= Chinese speech synthesis =

Application of speech synthesis to the Chinese language

Chinese speech synthesis is the application of speech synthesis to the Chinese language (usually Standard Chinese). It poses additional difficulties due to Chinese characters frequently having different pronunciations in different contexts and the complex prosody, which is essential to convey the meaning of words, and sometimes the difficulty in obtaining agreement among native speakers concerning what the correct pronunciation is of certain phonemes.

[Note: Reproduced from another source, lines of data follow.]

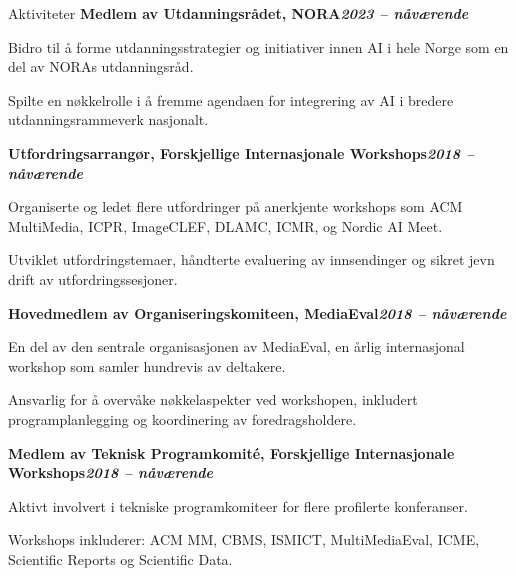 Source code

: \begin{rubric}{Aktiviteter}
\entry*[]%
\textbf{Medlem av Utdanningsrådet, NORA\hfill\textit{2023 -- nåværende}} \par
\begin{compactitem}
    \item Bidro til å forme utdanningsstrategier og initiativer innen AI i hele Norge som en del av NORAs utdanningsråd.
    \item Spilte en nøkkelrolle i å fremme agendaen for integrering av AI i bredere utdanningsrammeverk nasjonalt.
    \vspace{-12pt}
\end{compactitem}
% 
\entry*[]%
\textbf{Utfordringsarrangør, Forskjellige Internasjonale Workshops\hfill\textit{2018 -- nåværende}} \par
\begin{compactitem}
    \item Organiserte og ledet flere utfordringer på anerkjente workshops som ACM MultiMedia, ICPR, ImageCLEF, DLAMC, ICMR, og Nordic AI Meet.
    \item Utviklet utfordringstemaer, håndterte evaluering av innsendinger og sikret jevn drift av utfordringssesjoner.
    \vspace{-12pt}
\end{compactitem}
%
\entry*[]%
\textbf{Hovedmedlem av Organiseringskomiteen, MediaEval\hfill\textit{2018 -- nåværende}} \par
\begin{compactitem}
    \item En del av den sentrale organisasjonen av MediaEval, en årlig internasjonal workshop som samler hundrevis av deltakere.
    \item Ansvarlig for å overvåke nøkkelaspekter ved workshopen, inkludert programplanlegging og koordinering av foredragsholdere.
    \vspace{-12pt}
\end{compactitem}
% 
\entry*[]%
\textbf{Medlem av Teknisk Programkomité, Forskjellige Internasjonale Workshops\hfill\textit{2018 -- nåværende}} \par
\begin{compactitem}
    \item Aktivt involvert i tekniske programkomiteer for flere profilerte konferanser.
    \item Workshops inkluderer: ACM MM, CBMS, ISMICT, MultiMediaEval, ICME, Scientific Reports og Scientific Data.
    \vspace{-12pt}

\end{compactitem}
\end{rubric}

==Concatenation (Ekho and KeyTip)==
Recordings can be concatenated in any desired combination, but the joins sound forced (as is usual for simple concatenation-based speech synthesis) and this can severely affect prosody; these synthesizers are also inflexible in terms of speed and expression. However, because these synthesizers do not rely on a corpus, there is no noticeable degradation in performance when they are given more unusual or awkward phrases.

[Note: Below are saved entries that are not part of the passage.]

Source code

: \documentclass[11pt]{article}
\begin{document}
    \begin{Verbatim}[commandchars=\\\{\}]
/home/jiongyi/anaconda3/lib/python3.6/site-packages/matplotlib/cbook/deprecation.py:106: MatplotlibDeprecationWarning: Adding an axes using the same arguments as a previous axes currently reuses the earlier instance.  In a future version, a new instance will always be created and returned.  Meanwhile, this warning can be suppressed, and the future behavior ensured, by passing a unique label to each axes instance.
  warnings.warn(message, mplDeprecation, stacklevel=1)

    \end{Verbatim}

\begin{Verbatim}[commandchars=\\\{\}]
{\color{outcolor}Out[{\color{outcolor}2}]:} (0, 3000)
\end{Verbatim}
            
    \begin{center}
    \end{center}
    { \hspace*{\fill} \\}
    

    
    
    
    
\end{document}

Ekho is an open source TTS which simply concatenates sampled syllables. It currently supports Cantonese, Mandarin, and experimentally Korean. Some of the Mandarin syllables have been pitched-normalised in Praat. A modified version of these is used in Gradint's "synthesis from partials".

cjkware.com used to ship a product called KeyTip Putonghua Reader which worked similarly; it contained 120 Megabytes of sound recordings (GSM-compressed to 40 Megabytes in the evaluation version), comprising 10,000 multi-syllable dictionary words plus single-syllable recordings in 6 different prosodies (4 tones, neutral tone, and an extra third-tone recording for use at the end of a phrase).
==Lightweight synthesizers (eSpeak and Yuet)==
The lightweight open-source speech project eSpeak, which has its own approach to synthesis, has experimented with Mandarin and Cantonese. eSpeak was used by Google Translate from May 2010 until December 2010.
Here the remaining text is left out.